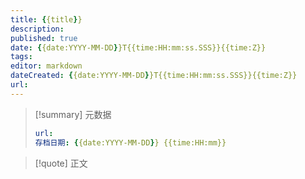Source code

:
 ```yaml
---
title: {{title}}
description:
published: true
date: {{date:YYYY-MM-DD}}T{{time:HH:mm:ss.SSS}}{{time:Z}}
tags:
editor: markdown
dateCreated: {{date:YYYY-MM-DD}}T{{time:HH:mm:ss.SSS}}{{time:Z}}
url: 
---
```


> [!summary] 元数据
>
> ```YAML
> url: 
> 存档日期: {{date:YYYY-MM-DD}} {{time:HH:mm}}
> ```

> [!quote] 正文
>
> 
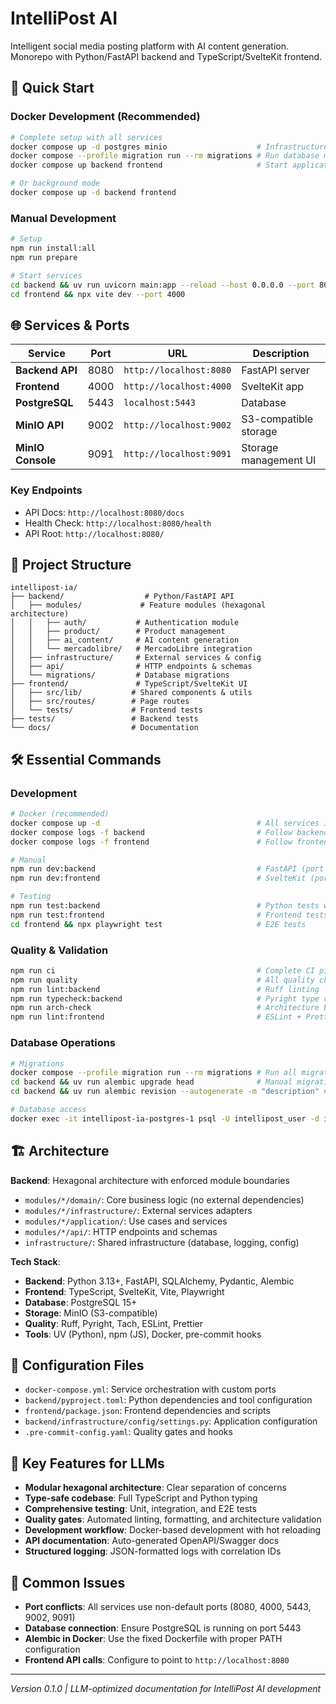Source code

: # IntelliPost AI

Intelligent social media posting platform with AI content generation. Monorepo with Python/FastAPI backend and TypeScript/SvelteKit frontend.

## 🚀 Quick Start

### Docker Development (Recommended)
```bash
# Complete setup with all services
docker compose up -d postgres minio                    # Infrastructure services
docker compose --profile migration run --rm migrations # Run database migrations
docker compose up backend frontend                     # Start application (with logs)

# Or background mode
docker compose up -d backend frontend
```

### Manual Development
```bash
# Setup
npm run install:all
npm run prepare

# Start services
cd backend && uv run uvicorn main:app --reload --host 0.0.0.0 --port 8080
cd frontend && npx vite dev --port 4000
```

## 🌐 Services & Ports

| Service | Port | URL | Description |
|---------|------|-----|-------------|
| **Backend API** | 8080 | `http://localhost:8080` | FastAPI server |
| **Frontend** | 4000 | `http://localhost:4000` | SvelteKit app |
| **PostgreSQL** | 5443 | `localhost:5443` | Database |
| **MinIO API** | 9002 | `http://localhost:9002` | S3-compatible storage |
| **MinIO Console** | 9091 | `http://localhost:9091` | Storage management UI |

### Key Endpoints
- API Docs: `http://localhost:8080/docs`
- Health Check: `http://localhost:8080/health`
- API Root: `http://localhost:8080/`

## 📁 Project Structure

```
intellipost-ia/
├── backend/                  # Python/FastAPI API
│   ├── modules/             # Feature modules (hexagonal architecture)
│   │   ├── auth/           # Authentication module
│   │   ├── product/        # Product management
│   │   ├── ai_content/     # AI content generation
│   │   └── mercadolibre/   # MercadoLibre integration
│   ├── infrastructure/     # External services & config
│   ├── api/                # HTTP endpoints & schemas
│   └── migrations/         # Database migrations
├── frontend/               # TypeScript/SvelteKit UI
│   ├── src/lib/           # Shared components & utils
│   ├── src/routes/        # Page routes
│   └── tests/             # Frontend tests
├── tests/                 # Backend tests
└── docs/                  # Documentation
```

## 🛠️ Essential Commands

### Development
```bash
# Docker (recommended)
docker compose up -d                                   # All services in background
docker compose logs -f backend                         # Follow backend logs
docker compose logs -f frontend                        # Follow frontend logs

# Manual
npm run dev:backend                                    # FastAPI (port 8080)
npm run dev:frontend                                   # SvelteKit (port 4000)

# Testing
npm run test:backend                                   # Python tests with coverage
npm run test:frontend                                  # Frontend tests
cd frontend && npx playwright test                     # E2E tests
```

### Quality & Validation
```bash
npm run ci                                             # Complete CI pipeline
npm run quality                                        # All quality checks
npm run lint:backend                                   # Ruff linting
npm run typecheck:backend                              # Pyright type checking
npm run arch-check                                     # Architecture boundary validation
npm run lint:frontend                                  # ESLint + Prettier
```

### Database Operations
```bash
# Migrations
docker compose --profile migration run --rm migrations # Run all migrations
cd backend && uv run alembic upgrade head              # Manual migration
cd backend && uv run alembic revision --autogenerate -m "description" # Create migration

# Database access
docker exec -it intellipost-ia-postgres-1 psql -U intellipost_user -d intellipost_dev
```

## 🏗️ Architecture

**Backend**: Hexagonal architecture with enforced module boundaries
- `modules/*/domain/`: Core business logic (no external dependencies)
- `modules/*/infrastructure/`: External services adapters
- `modules/*/application/`: Use cases and services
- `modules/*/api/`: HTTP endpoints and schemas
- `infrastructure/`: Shared infrastructure (database, logging, config)

**Tech Stack**:
- **Backend**: Python 3.13+, FastAPI, SQLAlchemy, Pydantic, Alembic
- **Frontend**: TypeScript, SvelteKit, Vite, Playwright
- **Database**: PostgreSQL 15+
- **Storage**: MinIO (S3-compatible)
- **Quality**: Ruff, Pyright, Tach, ESLint, Prettier
- **Tools**: UV (Python), npm (JS), Docker, pre-commit hooks

## 🔧 Configuration Files

- `docker-compose.yml`: Service orchestration with custom ports
- `backend/pyproject.toml`: Python dependencies and tool configuration
- `frontend/package.json`: Frontend dependencies and scripts
- `backend/infrastructure/config/settings.py`: Application configuration
- `.pre-commit-config.yaml`: Quality gates and hooks

## 🎯 Key Features for LLMs

- **Modular hexagonal architecture**: Clear separation of concerns
- **Type-safe codebase**: Full TypeScript and Python typing
- **Comprehensive testing**: Unit, integration, and E2E tests
- **Quality gates**: Automated linting, formatting, and architecture validation
- **Development workflow**: Docker-based development with hot reloading
- **API documentation**: Auto-generated OpenAPI/Swagger docs
- **Structured logging**: JSON-formatted logs with correlation IDs

## 🚨 Common Issues

- **Port conflicts**: All services use non-default ports (8080, 4000, 5443, 9002, 9091)
- **Database connection**: Ensure PostgreSQL is running on port 5443
- **Alembic in Docker**: Use the fixed Dockerfile with proper PATH configuration
- **Frontend API calls**: Configure to point to `http://localhost:8080`

---
*Version 0.1.0 | LLM-optimized documentation for IntelliPost AI development*
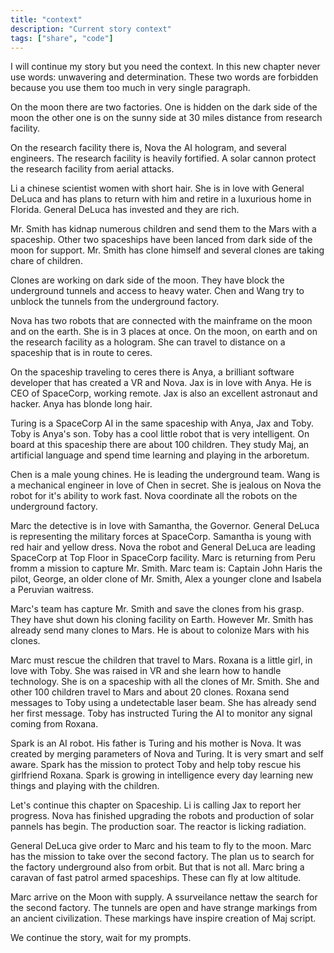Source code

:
 ```yaml
---
title: "context"
description: "Current story context"
tags: ["share", "code"]
---
```


I will continue my story but you need the context. In this new chapter never use words: unwavering and determination. These two words are forbidden because you use them too much in very single paragraph.

On the moon there are two factories. One is hidden on the dark side of the moon the other one is on the sunny side at 30 miles distance from research facility.

On the research facility there is, Nova the AI hologram, and several engineers. The research facility is heavily fortified. A solar cannon protect the research facility from aerial attacks. 

Li a chinese scientist women with short hair. She is in love with General DeLuca and has plans to return with him and retire in a luxurious home in Florida. General DeLuca has invested and they are rich. 

Mr. Smith has kidnap numerous children and send them to the Mars with a spaceship. Other two spaceships have been lanced from dark side of the moon for support. Mr. Smith has clone himself and several clones are taking chare of children.

Clones are working on dark side of the moon. They have block the underground tunnels and access to heavy water. Chen and Wang try to unblock the tunnels from the underground factory.

Nova has two robots that are connected with the mainframe on the moon and on the earth. She is in 3 places at once. On the moon, on earth and on the research facility as a hologram. She can travel to distance on a spaceship that is in route to ceres.

On the spaceship traveling to ceres there is Anya, a brilliant software developer that has created a VR and Nova. Jax is in love with Anya. He is CEO of SpaceCorp, working remote. Jax is also an excellent astronaut and hacker. Anya has blonde long hair. 

Turing is a SpaceCorp AI in the same spaceship with Anya, Jax and Toby. Toby is Anya's son. Toby has a cool little robot that is very intelligent. On board at this spaceship there are about 100 children. They study Maj, an artificial language and spend time learning and playing in the arboretum.

Chen is a male young chines. He is leading the underground team. Wang is a mechanical engineer in love of Chen in secret. She is jealous on Nova the robot for it's ability to work fast. Nova coordinate all the robots on the underground factory.

Marc the detective is in love with Samantha, the Governor. General DeLuca is representing the military forces at SpaceCorp. Samantha is young with red hair and yellow dress. Nova the robot and General DeLuca are leading SpaceCorp at Top Floor in SpaceCorp facility. Marc is returning from Peru fromm a mission to capture Mr. Smith. Marc team is: Captain John Haris the pilot, George, an older clone of Mr. Smith, Alex a younger clone and Isabela a Peruvian waitress.

Marc's team has capture Mr. Smith and save the clones from his grasp. They have shut down his cloning facility on Earth. However Mr. Smith has already send many clones to Mars. He is about to colonize Mars with his clones. 

Marc must rescue the children that travel to Mars. Roxana is a little girl, in love with Toby. She was raised in VR and she learn how to handle technology. She is on a spaceship with all the clones of Mr. Smith. She and other 100 children travel to Mars and about 20 clones. Roxana send messages to Toby using a undetectable laser beam. She has already send her first message. Toby has instructed Turing the AI to monitor any signal coming from Roxana.

Spark is an AI robot. His father is Turing and his mother is Nova. It was created by merging parameters of Nova and Turing. It is very smart and self aware. Spark has the mission to protect Toby and help toby rescue his girlfriend Roxana.   Spark is growing in intelligence every day learning new things and playing with the children.

Let's continue this chapter on Spaceship. Li is calling Jax to report her progress. Nova has finished upgrading the robots and production of solar pannels has begin. The production soar. The reactor is licking radiation.

General DeLuca give order to Marc and his team to fly to the moon. Marc has the mission to take over the second factory. The plan us to search for the factory underground also from orbit. But that is not all. Marc bring a caravan of fast patrol armed spaceships. These can fly at low altitude.

Marc arrive on the Moon with supply. A ssurveilance nettaw the search for the second factory. The tunnels are open and have strange markings from an ancient civilization. These markings have inspire creation of Maj script. 

We continue the story, wait for my prompts.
★ ★ ★ ★
Problem
Scan the listing above for the word "team" and copy every line that holds it.

Exercise output
Chen is a male young chines. He is leading the underground team. Wang is a mechanical engineer in love of Chen in secret. She is jealous on Nova the robot for it's ability to work fast. Nova coordinate all the robots on the underground factory.
Marc the detective is in love with Samantha, the Governor. General DeLuca is representing the military forces at SpaceCorp. Samantha is young with red hair and yellow dress. Nova the robot and General DeLuca are leading SpaceCorp at Top Floor in SpaceCorp facility. Marc is returning from Peru fromm a mission to capture Mr. Smith. Marc team is: Captain John Haris the pilot, George, an older clone of Mr. Smith, Alex a younger clone and Isabela a Peruvian waitress.
Marc's team has capture Mr. Smith and save the clones from his grasp. They have shut down his cloning facility on Earth. However Mr. Smith has already send many clones to Mars. He is about to colonize Mars with his clones. 
General DeLuca give order to Marc and his team to fly to the moon. Marc has the mission to take over the second factory. The plan us to search for the factory underground also from orbit. But that is not all. Marc bring a caravan of fast patrol armed spaceships. These can fly at low altitude.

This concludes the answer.